Hardware Queuing: 1PxQyT



To scale QoS functionality to campus speeds (like Gigabit Ethernet or 10 Gigabit Ethernet), Catalyst switches must perform QoS operations, including queuing, within hardware. For the most part, classification, marking, and policing policies (and syntax) are consistent in both Cisco IOS Software and Catalyst hardware; however, queuing and dropping are significantly different when implemented in hardware. Hardware queuing across Catalyst switches is implemented in a model that can be expressed as1PxQyT, where
  • 1P represents the support of a strict-priority hardware queue (which is usually disabled by default)
  • xQ represents x number of nonpriority hardware queues (including the default, Best-Effort queue)
  • yT represents y number of drop-thresholds per nonpriority hardware queue
For example, a Catalyst 6500 48-port 10/100/1000 RJ-45 Module (WS-X6748-GE-TX) has a 1P3Q8T queuing structure, meaning that it has
  • One strict priority hardware queue (which, incidentally, on this linecard is Queue 4)
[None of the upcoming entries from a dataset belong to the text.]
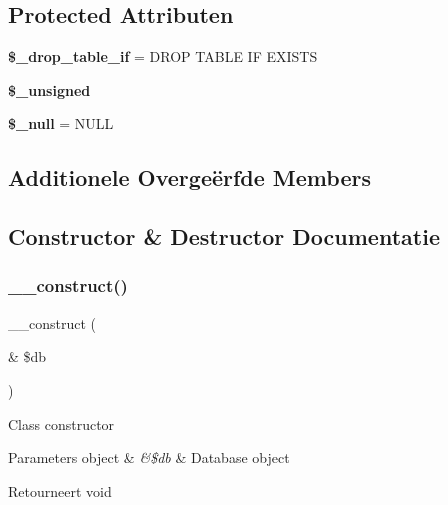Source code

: \subsection*{Protected Attributen}
\begin{DoxyCompactItemize}
\item 
\mbox{\label{class_c_i___d_b__pdo__pgsql__forge_a92a8a9145a7fc91e252e58d019373581}} 
{\bfseries \$\+\_\+drop\+\_\+table\+\_\+if} = \textquotesingle{}D\+R\+OP T\+A\+B\+LE IF E\+X\+I\+S\+TS\textquotesingle{}
\item 
{\bfseries \$\+\_\+unsigned}
\item 
\mbox{\label{class_c_i___d_b__pdo__pgsql__forge_ae58fe6a5104d4a069a49b27533ce808f}} 
{\bfseries \$\+\_\+null} = \textquotesingle{}N\+U\+LL\textquotesingle{}
\end{DoxyCompactItemize}
\subsection*{Additionele Overge\"{e}rfde Members}


\subsection{Constructor \& Destructor Documentatie}
\mbox{\label{class_c_i___d_b__pdo__pgsql__forge_aaf2ef772755ec6f361d44e16cc9ffd69}} 
\subsubsection{\texorpdfstring{\_\_construct()}{\_\_construct()}}
{\footnotesize\ttfamily \+\_\+\+\_\+construct (\begin{DoxyParamCaption}\item[{\&}]{\$db }\end{DoxyParamCaption})}

Class constructor


\begin{DoxyParams}[1]{Parameters}
object & {\em \&\$db} & Database object \\
\hline
\end{DoxyParams}
\begin{DoxyReturn}{Retourneert}
void 
\end{DoxyReturn}


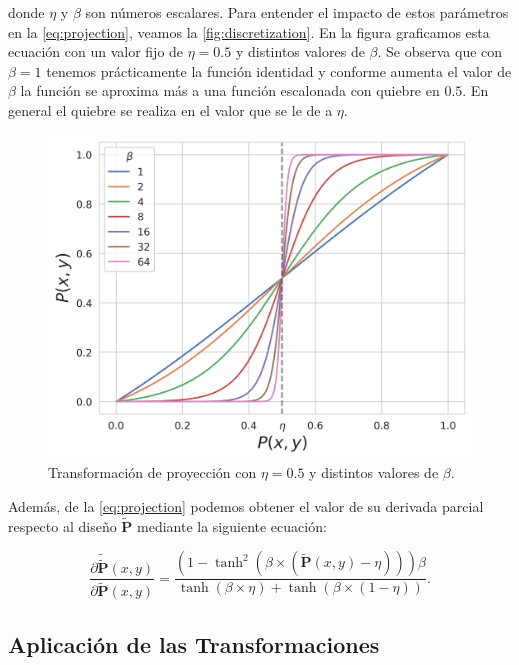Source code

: \noindent donde $\eta$ y $\beta$ son números escalares. Para entender el impacto de estos parámetros
en la \autoref{eq:projection}, veamos la \autoref{fig:discretization}.
En la figura graficamos esta ecuación con un valor fijo de $\eta = 0.5$ y distintos valores de
$\beta$.
Se observa que con $\beta = 1$ tenemos prácticamente la función identidad y conforme aumenta
el valor de $\beta$ la función se aproxima más a una función escalonada con quiebre en $0.5$. 
En general el quiebre se realiza en el valor que se le de a $\eta$.

    \begin{figure}[ht]
      \centering
      \includegraphics[scale=0.75]{image/theory/discretization.png}
      \caption{Transformación de proyección con $\eta = 0.5$ y distintos valores
      de $\beta$.}
      \label{fig:discretization}
    \end{figure}

Además, de la \autoref{eq:projection} podemos obtener el valor de su derivada parcial 
respecto al diseño $\widetilde{\boldsymbol{P}}$ mediante la siguiente ecuación:

\begin{equation}
  \frac{\partial\widetilde{\widetilde{\boldsymbol{P}}}(x, y)}{\partial \widetilde{\boldsymbol{P}}(x, y)} =
  \frac{(1 - \tanh^2 (\beta \times (\widetilde{\boldsymbol{P}}(x, y) - \eta))) \beta}
       {\tanh (\beta \times \eta) + \tanh (\beta \times (1 - \eta))}.
  \label{eq:projection-grad}
\end{equation}

\subsection{Aplicación de las Transformaciones}

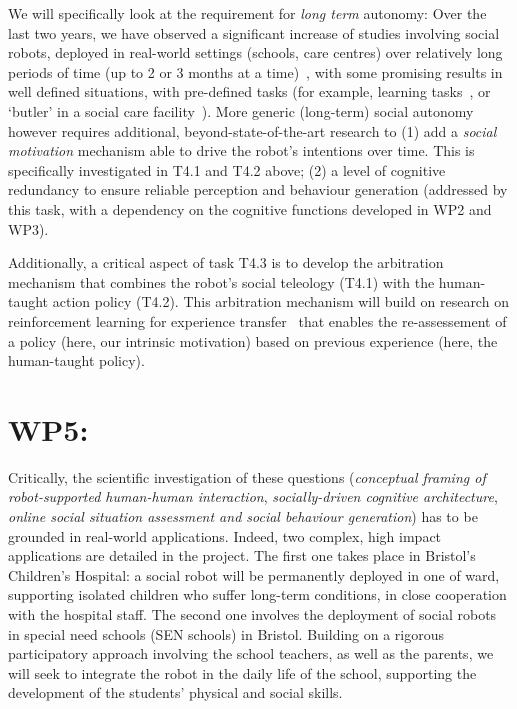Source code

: \documentclass[11pt,a4paper]{report}
\begin{document}
We will specifically look at the requirement for \emph{long term} autonomy: Over
the last two years, we have observed a significant increase of studies
involving social robots, deployed in real-world settings (schools, care centres)
over relatively long periods of time (up to 2 or 3 months at a
time)~\cite{kunze2018artificial,leite2013social}, with some promising results
in well defined situations, with pre-defined tasks (for example, learning
tasks~\cite{senft2019teaching}, or `butler' in a social care
facility~\cite{hawes2017strands}). More generic (long-term) social autonomy
however requires additional, beyond-state-of-the-art research to (1) add a
\emph{social motivation} mechanism able to drive the robot's intentions over
time. This is specifically investigated in T4.1 and T4.2 above; (2) a level of
cognitive redundancy to ensure reliable perception and behaviour generation
(addressed by this task, with a dependency on the cognitive functions developed
in WP2 and WP3).

Additionally, a critical aspect of task T4.3 is to develop the arbitration
mechanism that combines the robot's social teleology (T4.1) with the human-taught
action policy (T4.2). This arbitration mechanism will build on research on
reinforcement learning for experience transfer~\cite{madden2004transfer} that
enables the re-assessement of a policy (here, our intrinsic motivation) based on
previous experience (here, the human-taught policy).




\section{WP5: \textbf{\wpFive}}

Critically, the scientific investigation of these questions (\emph{conceptual
framing of robot-supported human-human interaction}, \emph{socially-driven
cognitive architecture},  \emph{online social situation assessment and social
behaviour generation}) has to be
grounded in real-world applications. Indeed, two complex, high impact
applications are detailed in the project. The first one takes place in
Bristol's Children's Hospital: a social robot will be permanently deployed in one
of ward, supporting isolated children who suffer long-term conditions, in close
cooperation with the hospital staff. The second one involves the deployment of 
social robots in special need schools (SEN schools) in Bristol. Building on a
rigorous participatory approach involving the school teachers, as well as the
parents, we will seek to integrate the robot in the daily life of the school,
supporting the development of the students' physical and social skills.
\end{document}

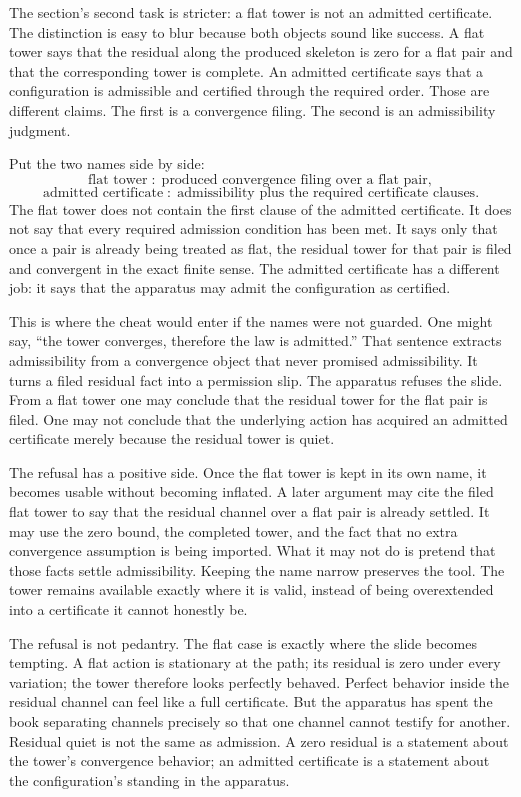 The section's second task is stricter: a flat tower is not an admitted
certificate. The distinction is easy to blur because both objects sound like
success. A flat tower says that the residual along the produced skeleton is
zero for a flat pair and that the corresponding tower is complete. An admitted
certificate says that a configuration is admissible and certified through the
required order. Those are different claims. The first is a convergence filing.
The second is an admissibility judgment.

Put the two names side by side:
\[
  \text{flat tower}
  \;:\;
  \text{produced convergence filing over a flat pair},
\]
\[
  \text{admitted certificate}
  \;:\;
  \text{admissibility plus the required certificate clauses}.
\]
The flat tower does not contain the first clause of the admitted certificate.
It does not say that every required admission condition has been met. It says
only that once a pair is already being treated as flat, the residual tower for
that pair is filed and convergent in the exact finite sense. The admitted
certificate has a different job: it says that the apparatus may admit the
configuration as certified.

This is where the cheat would enter if the names were not guarded. One might
say, ``the tower converges, therefore the law is admitted.'' That sentence
extracts admissibility from a convergence object that never promised
admissibility. It turns a filed residual fact into a permission slip. The
apparatus refuses the slide. From a flat tower one may conclude that the
residual tower for the flat pair is filed. One may not conclude that the
underlying action has acquired an admitted certificate merely because the
residual tower is quiet.

The refusal has a positive side. Once the flat tower is kept in its own name,
it becomes usable without becoming inflated. A later argument may cite the
filed flat tower to say that the residual channel over a flat pair is already
settled. It may use the zero bound, the completed tower, and the fact that no
extra convergence assumption is being imported. What it may not do is pretend
that those facts settle admissibility. Keeping the name narrow preserves the
tool. The tower remains available exactly where it is valid, instead of being
overextended into a certificate it cannot honestly be.

The refusal is not pedantry. The flat case is exactly where the slide becomes
tempting. A flat action is stationary at the path; its residual is zero under
every variation; the tower therefore looks perfectly behaved. Perfect behavior
inside the residual channel can feel like a full certificate. But the apparatus
has spent the book separating channels precisely so that one channel cannot
testify for another. Residual quiet is not the same as admission. A zero
residual is a statement about the tower's convergence behavior; an admitted
certificate is a statement about the configuration's standing in the apparatus.

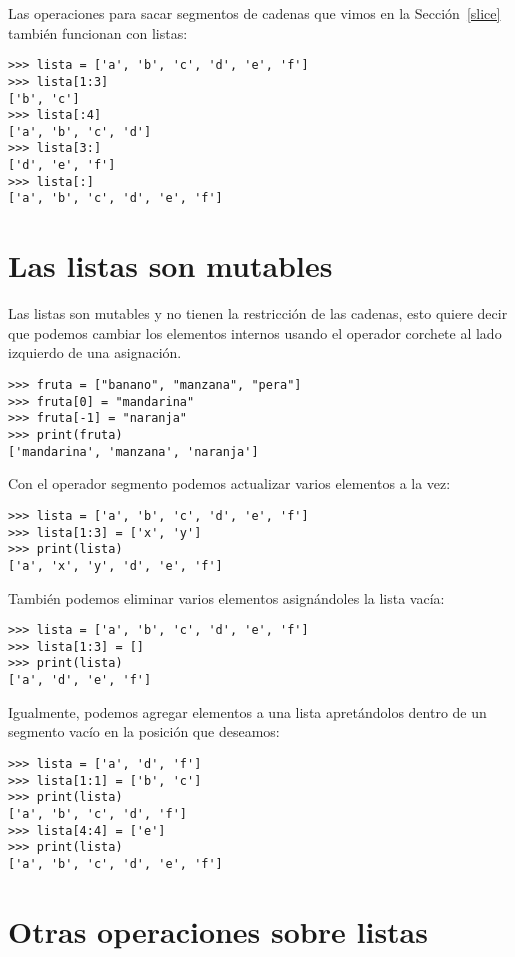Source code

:  

Las operaciones para sacar segmentos de cadenas que vimos en la Sección~\ref{slice}
también funcionan con listas:
\begin{lstlisting}
>>> lista = ['a', 'b', 'c', 'd', 'e', 'f']
>>> lista[1:3]
['b', 'c']
>>> lista[:4]
['a', 'b', 'c', 'd']
>>> lista[3:]
['d', 'e', 'f']
>>> lista[:]
['a', 'b', 'c', 'd', 'e', 'f']
\end{lstlisting}

\section{Las listas son mutables}

 

Las listas son mutables y no tienen la restricción de las cadenas,
esto quiere decir que podemos cambiar los elementos internos usando
el operador corchete al lado izquierdo de una asignación.
\begin{lstlisting}
>>> fruta = ["banano", "manzana", "pera"]
>>> fruta[0] = "mandarina"
>>> fruta[-1] = "naranja"
>>> print(fruta)
['mandarina', 'manzana', 'naranja']
\end{lstlisting}
 Con el operador segmento podemos actualizar varios elementos a la
vez:
\begin{lstlisting}
>>> lista = ['a', 'b', 'c', 'd', 'e', 'f']
>>> lista[1:3] = ['x', 'y']
>>> print(lista)
['a', 'x', 'y', 'd', 'e', 'f']
\end{lstlisting}

También podemos eliminar varios elementos asignándoles la lista vacía:
\begin{lstlisting}
>>> lista = ['a', 'b', 'c', 'd', 'e', 'f']
>>> lista[1:3] = []
>>> print(lista)
['a', 'd', 'e', 'f']
\end{lstlisting}

Igualmente, podemos agregar elementos a una lista apretándolos dentro
de un segmento vacío en la posición que deseamos:
\begin{lstlisting}
>>> lista = ['a', 'd', 'f']
>>> lista[1:1] = ['b', 'c']
>>> print(lista)
['a', 'b', 'c', 'd', 'f']
>>> lista[4:4] = ['e']
>>> print(lista)
['a', 'b', 'c', 'd', 'e', 'f']
\end{lstlisting}

\section{Otras operaciones sobre listas}

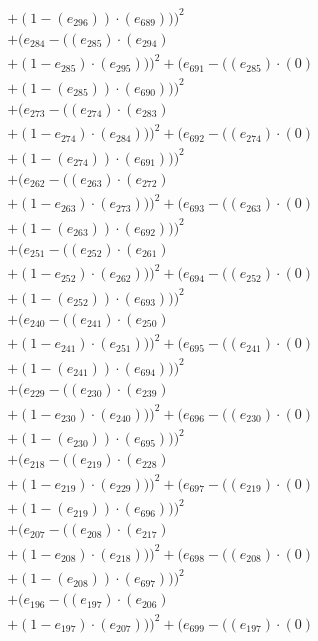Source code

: \documentclass[10pt, a4paper]{article}
\begin{document}
\begin{align*}
& + (1 - (e_{296})) \cdot (e_{689})))^{2} \\
& + (e_{284} - ((e_{285})  \cdot  (e_{294}) \\
& + (1 - e_{285})  \cdot  (e_{295})))^{2} + (e_{691} - ((e_{285}) \cdot (0) \\
& + (1 - (e_{285})) \cdot (e_{690})))^{2} \\
& + (e_{273} - ((e_{274})  \cdot  (e_{283}) \\
& + (1 - e_{274})  \cdot  (e_{284})))^{2} + (e_{692} - ((e_{274}) \cdot (0) \\
& + (1 - (e_{274})) \cdot (e_{691})))^{2} \\
& + (e_{262} - ((e_{263})  \cdot  (e_{272}) \\
& + (1 - e_{263})  \cdot  (e_{273})))^{2} + (e_{693} - ((e_{263}) \cdot (0) \\
& + (1 - (e_{263})) \cdot (e_{692})))^{2} \\
& + (e_{251} - ((e_{252})  \cdot  (e_{261}) \\
& + (1 - e_{252})  \cdot  (e_{262})))^{2} + (e_{694} - ((e_{252}) \cdot (0) \\
& + (1 - (e_{252})) \cdot (e_{693})))^{2} \\
& + (e_{240} - ((e_{241})  \cdot  (e_{250}) \\
& + (1 - e_{241})  \cdot  (e_{251})))^{2} + (e_{695} - ((e_{241}) \cdot (0) \\
& + (1 - (e_{241})) \cdot (e_{694})))^{2} \\
& + (e_{229} - ((e_{230})  \cdot  (e_{239}) \\
& + (1 - e_{230})  \cdot  (e_{240})))^{2} + (e_{696} - ((e_{230}) \cdot (0) \\
& + (1 - (e_{230})) \cdot (e_{695})))^{2} \\
& + (e_{218} - ((e_{219})  \cdot  (e_{228}) \\
& + (1 - e_{219})  \cdot  (e_{229})))^{2} + (e_{697} - ((e_{219}) \cdot (0) \\
& + (1 - (e_{219})) \cdot (e_{696})))^{2} \\
& + (e_{207} - ((e_{208})  \cdot  (e_{217}) \\
& + (1 - e_{208})  \cdot  (e_{218})))^{2} + (e_{698} - ((e_{208}) \cdot (0) \\
& + (1 - (e_{208})) \cdot (e_{697})))^{2} \\
& + (e_{196} - ((e_{197})  \cdot  (e_{206}) \\
& + (1 - e_{197})  \cdot  (e_{207})))^{2} + (e_{699} - ((e_{197}) \cdot (0) \\

\end{align*}
\end{document}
  • Three additional nonpriority hardware queues, each with eight configurable Weighted Random Early Detect (WRED) drop thresholds per queue
Traffic assigned to the strict-priority hardware queue is treated with an Expedited Forwarding Per-Hop Behavior (EF PHB). That being said, it bears noting that on some platforms, there is no explicit limit on the amount of traffic that can be assigned to the PQ, and as such the potential to starve nonpriority queues exists. However, this potential for starvation can be effectively addressed by explicitly configuring input policers that limit (on a per-port basis) the amount of traffic that can be assigned to the priority queue (PQ). Incidentally, this is the recommended approach defined in RFC 3246 (Section 3).
Traffic assigned to a nonpriority queue will be provided with bandwidth guarantees, subject to the PQ being either fully-serviced or bounded with input policers.
For most platforms, there are typically multiple, configurable drop-thresholds per nonpriority queue. These are provided to allow for selective dropping policies (discussed in more detail in the next section) and to accommodate intraqueue QoS, which is more important in hardware queuing structures (where the number of queues is few and fixed) than in software queuing structures (where generally-speaking there are more queues available than needed). For example, if a campus network administrator had 12 classes of traffic to provision, yet had to work within a 1P3Q8T queuing structure, he could configure the drop thresholds to provide intraqueue QoS inline with his overall service-level objectives. In other words, he is not constrained to only provision four classes of traffic because that is the total number of queues his hardware supports.
To better understand the operation of a Catalyst hardware queuing, consider a simple example where the hardware supports a 1P2Q2T queuing structure, meaning one strict priority queue, two nonpriority queues each with two configurable drop-thresholds per nonpriority queue. In this example, bandwidth to these queues can be allocated so that Q1 (the default queue) is allocated 85 percent, Q2 (the network control queue) is allocated 10 percent, and Q3 (the priority queue) is allocated 5 percent.
Additionally, consider the use of Weighted Tail Drop (WTD) as the dropping algorithm. In this example, a drop threshold has been configured at 40 percent of Q1’s depth (Q1T1), and another drop threshold has been configured at 40 percent of Q2’s depth (Q2T1). Each queue also has a nonconfigurable drop threshold that corresponds to the tail of the queue (Q1T2 and Q2T2, respectively).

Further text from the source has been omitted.